PROVIDED ENTRIES:
────
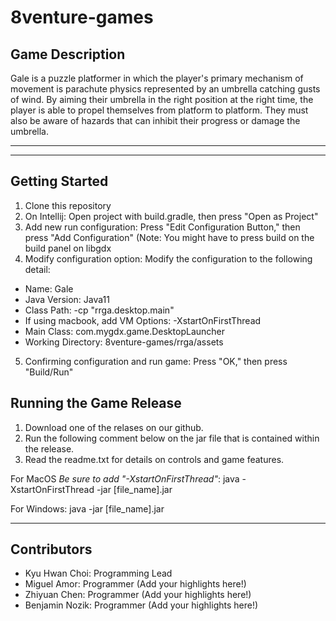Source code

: # 8venture-games
## Game Description

Gale is a puzzle platformer in which the player's primary mechanism of movement is parachute physics represented by an umbrella catching gusts of wind. By aiming their umbrella in the right position at the right time, the player is able to propel themselves from platform to platform. They must also be aware of hazards that can inhibit their progress or damage the umbrella.

---


---

## Getting Started
1. Clone this repository
2. On Intellij: Open project with build.gradle, then press "Open as Project"
3. Add new run configuration: Press "Edit Configuration Button," then press "Add Configuration" (Note: You might have to press build on the build panel on libgdx
4. Modify configuration option: Modify the configuration to the following detail:
  - Name: Gale
  - Java Version: Java11
  - Class Path: -cp "rrga.desktop.main"
  - If using macbook, add VM Options: -XstartOnFirstThread
  - Main Class: com.mygdx.game.DesktopLauncher
  - Working Directory: 8venture-games/rrga/assets
5. Confirming configuration and run game: Press "OK," then press "Build/Run"

## Running the Game Release
1. Download one of the relases on our github.
2. Run the following comment below on the jar file that is contained within the release.
3. Read the readme.txt for details on controls and game features.

For MacOS *Be sure to add "-XstartOnFirstThread"*:
java -XstartOnFirstThread -jar [file_name].jar

For Windows:
java -jar [file_name].jar

---
## Contributors
* Kyu Hwan Choi: Programming Lead
* Miguel Amor: Programmer (Add your highlights here!)
* Zhiyuan Chen: Programmer (Add your highlights here!)
* Benjamin Nozik: Programmer (Add your highlights here!)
────
The data must come back word for word, with every picture removed.

Source code

: # 8venture-games
## Game Description

Gale is a puzzle platformer in which the player's primary mechanism of movement is parachute physics represented by an umbrella catching gusts of wind. By aiming their umbrella in the right position at the right time, the player is able to propel themselves from platform to platform. They must also be aware of hazards that can inhibit their progress or damage the umbrella.

---


---

## Getting Started
1. Clone this repository
2. On Intellij: Open project with build.gradle, then press "Open as Project"
3. Add new run configuration: Press "Edit Configuration Button," then press "Add Configuration" (Note: You might have to press build on the build panel on libgdx
4. Modify configuration option: Modify the configuration to the following detail:
  - Name: Gale
  - Java Version: Java11
  - Class Path: -cp "rrga.desktop.main"
  - If using macbook, add VM Options: -XstartOnFirstThread
  - Main Class: com.mygdx.game.DesktopLauncher
  - Working Directory: 8venture-games/rrga/assets
5. Confirming configuration and run game: Press "OK," then press "Build/Run"

## Running the Game Release
1. Download one of the relases on our github.
2. Run the following comment below on the jar file that is contained within the release.
3. Read the readme.txt for details on controls and game features.

For MacOS *Be sure to add "-XstartOnFirstThread"*:
java -XstartOnFirstThread -jar [file_name].jar

For Windows:
java -jar [file_name].jar

---
## Contributors
* Kyu Hwan Choi: Programming Lead
* Miguel Amor: Programmer (Add your highlights here!)
* Zhiyuan Chen: Programmer (Add your highlights here!)
* Benjamin Nozik: Programmer (Add your highlights here!)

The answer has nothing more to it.